The people winning in the current setup are the tech-savvy operators and investors who know how to navigate the gaps. They’re moving money, taking fees, building positions. The losers are traditional financial institutions that can’t compete with what they can’t see, and government bodies that are trying to enforce rules against a market that’s basically invisible to them. It’s a bad deal for oversight, and it’s a bad deal for ordinary Nepalese who are using unregulated channels without any consumer protection at all.
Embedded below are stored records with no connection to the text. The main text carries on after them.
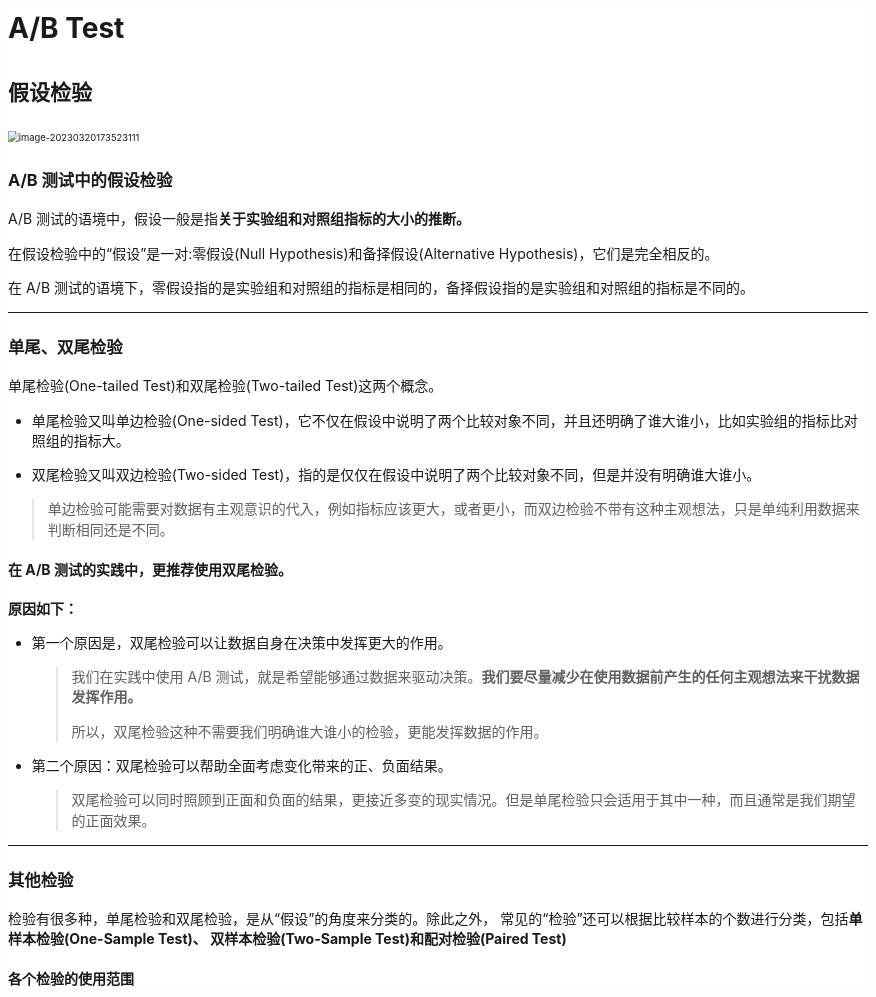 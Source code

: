 # A/B Test

## 假设检验

<img src="/Users/siheng_huang/Library/Application%20Support/typora-user-images/image-20230320173523111.png" alt="image-20230320173523111" style="zoom:67%;" />



### A/B 测试中的假设检验

A/B 测试的语境中，假设⼀般是指**关于实验组和对照组指标的⼤⼩的推断。** 

在假设检验中的“假设”是⼀对:零假设(Null Hypothesis)和备择假设(Alternative Hypothesis)，它们是完全相反的。

在 A/B 测试的语境下，零假设指的是实验组和对照组的指标是相同的，备择假设指的是实验组和对照组的指标是不同的。



---

### 单尾、双尾检验

单尾检验(One-tailed Test)和双尾检验(Two-tailed Test)这两个概念。

- 单尾检验⼜叫单边检验(One-sided Test)，它不仅在假设中说明了两个⽐较对象不同，并且还明确了谁⼤谁⼩，⽐如实验组的指标⽐对照组的指标⼤。

- 双尾检验⼜叫双边检验(Two-sided Test)，指的是仅仅在假设中说明了两个⽐较对象不同，但是并没有明确谁⼤谁⼩。

> 单边检验可能需要对数据有主观意识的代⼊，例如指标应该更⼤，或者更⼩，⽽双边检验不带有这种主观想法，只是单纯利⽤数据来判断相同还是不同。



#### 在 A/B 测试的实践中，更推荐使⽤双尾检验。

**原因如下：**

- 第⼀个原因是，双尾检验可以让数据⾃⾝在决策中发挥更⼤的作⽤。

  > 我们在实践中使⽤ A/B 测试，就是希望能够通过数据来驱动决策。**我们要尽量减少在使⽤数据前产⽣的任何主观想法来⼲扰数据发挥作⽤。** 
  >
  > 所以，双尾检验这种不需要我们明确谁⼤谁⼩的检验，更能发挥数据的作⽤。

- 第⼆个原因：双尾检验可以帮助全⾯考虑变化带来的正、负⾯结果。

  > 双尾检验可以同时照顾到正⾯和负⾯的结果，更接近多变的现实情况。但是单尾检验只会适⽤于其中⼀种，⽽且通常是我们期望的正⾯效果。



---

### 其他检验

检验有很多种，单尾检验和双尾检验，是从“假设”的⾓度来分类的。除此之外， 常⻅的“检验”还可以根据⽐较样本的个数进⾏分类，包括**单样本检验(One-Sample Test)、 双样本检验(Two-Sample Test)和配对检验(Paired Test)**



#### 各个检验的使⽤范围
The IMF’s push for a framework isn’t just bureaucratic pressure. It’s a recognition that the crypto economy in Nepal is already real — it’s already embedded — and the only question left is whether it operates with rules or without them.
What to watch
A few things worth tracking closely here.
Whether Nepal moves toward a formal regulatory framework within the coming months matters a lot. Any shift in that direction would be a signal that Kathmandu is finally accepting the reality on the ground rather than doubling down on a ban that clearly isn’t holding.
Crypto transaction volume is the other number to watch. If it stays consistently above 10% of GDP, that’s not a blip — that’s an entrenched market. Regulatory pressure alone won’t move that needle much. It would take actual legalization combined with structured oversight to bring those flows into the formal economy where they can be tracked and taxed.
Capital flows and trade balance shifts are worth monitoring too. Significant moves there could mean Nepal is already feeling the downstream effects of unregulated crypto activity on its broader macroeconomic picture.
The IMF’s involvement also carries weight beyond Nepal’s borders. Other countries in South and Southeast Asia are watching. Several have their own versions of this same problem — official hostility toward crypto sitting alongside obvious, persistent adoption. Nepal’s regulatory journey, whatever direction it takes, will probably get studied by policymakers in those jurisdictions.
And there’s a harder question sitting underneath all of this. Can Nepal craft rules that actually fit its domestic market, not just rules that check the IMF’s compliance boxes? International standards matter, but a framework built purely to satisfy external pressure — without accounting for local realities like remittance dependency and limited banking access — won’t stick. It’ll just produce a new layer of workarounds.
Kathmandu’s authorities face a genuinely difficult balancing act. The ban is a legal fiction at this point. The underground market is too big, too entrenched, and too connected to real economic activity to be wished away. But moving from prohibition to regulation means admitting the ban failed, building institutional capacity that doesn’t currently exist, and navigating serious political sensitivities around legitimizing something that’s been officially illegal for years.
The IMF’s call is clear. Nepal needs a framework, and it needs one that aligns with global standards while addressing what’s actually happening inside the country. Whether Kathmandu moves fast enough — or at all — is still unclear. No timeline has been confirmed, and no draft framework has been made public.
Crypto transactions in Nepal hit 13% of GDP despite a full legal ban.